[R] Opinion: Why I find factors convenient to use
Jeff Newmiller
jdnewmil at dcn.davis.CA.us
Fri Aug 17 19:58:02 CEST 2012
I don't know if my recent post on this prompted your post, but I don't see much to argue with in your discussion. I find factors to be useful for managing display and some kinds of analysis.
However, I find them mostly a handicap when importing, merging, and handling data QC. Therefore I delay conversion until late in the game... but usually I do eventually convert in most cases.
---------------------------------------------------------------------------
Jeff Newmiller The ..... ..... Go Live...
DCN:<jdnewmil at dcn.davis.ca.us> Basics: ##.#. ##.#. Live Go...
Live: OO#.. Dead: OO#.. Playing
Research Engineer (Solar/Batteries O.O#. #.O#. with
/Software/Embedded Controllers) .OO#. .OO#. rocks...1k
---------------------------------------------------------------------------
Sent from my phone. Please excuse my brevity.

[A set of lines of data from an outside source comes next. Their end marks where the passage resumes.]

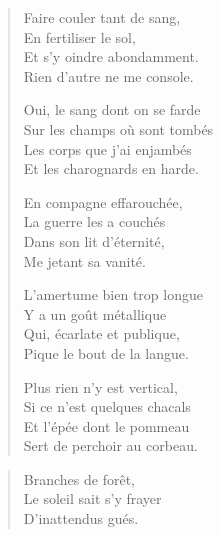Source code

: \begin{verse}\quatrain
  Faire couler tant de sang,\\  %
  En fertiliser le sol,\\  %
  Et s’y oindre abondamment.\\  %
  Rien d’autre ne me console.

  Oui, le sang dont on se farde\\  %
  Sur les champs où sont tombés\\  %
  Les corps que j’ai enjambés\\  %
  Et les charognards en harde.

  En compagne effarouchée,\\  %
  La guerre les a couchés\\  %
  Dans son lit d’éternité,\\  %
  Me jetant sa vanité.

  L’amertume bien trop longue\\  %
  Y a un goût métallique\\  %
  Qui, écarlate et publique,\\  %
  Pique le bout de la langue.

  Plus rien n’y est vertical,\\  %
  Si ce n’est quelques chacals\\  %
  Et l’épée dont le pommeau\\  %
  Sert de perchoir au corbeau.
\end{verse}

\begin{verse}\haiku
  Branches de forêt,\\  %
  Le soleil sait s’y frayer\\  %
  D’inattendus gués.
\end{verse}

Bert Gunter <gunter.berton at gene.com> wrote:
>Folks:
>
>Over the years, many people -- including some who I would consider
>real expeRts -- have criticized factors and advocated the use
>(sometimes exclusively) of character vectors instead. I would just
>like to point out that, for me, factors provide one feature that I
>find to be very convenient: ordering of levels. **
>
>As an example, suppose one has a character vector of labels "small,"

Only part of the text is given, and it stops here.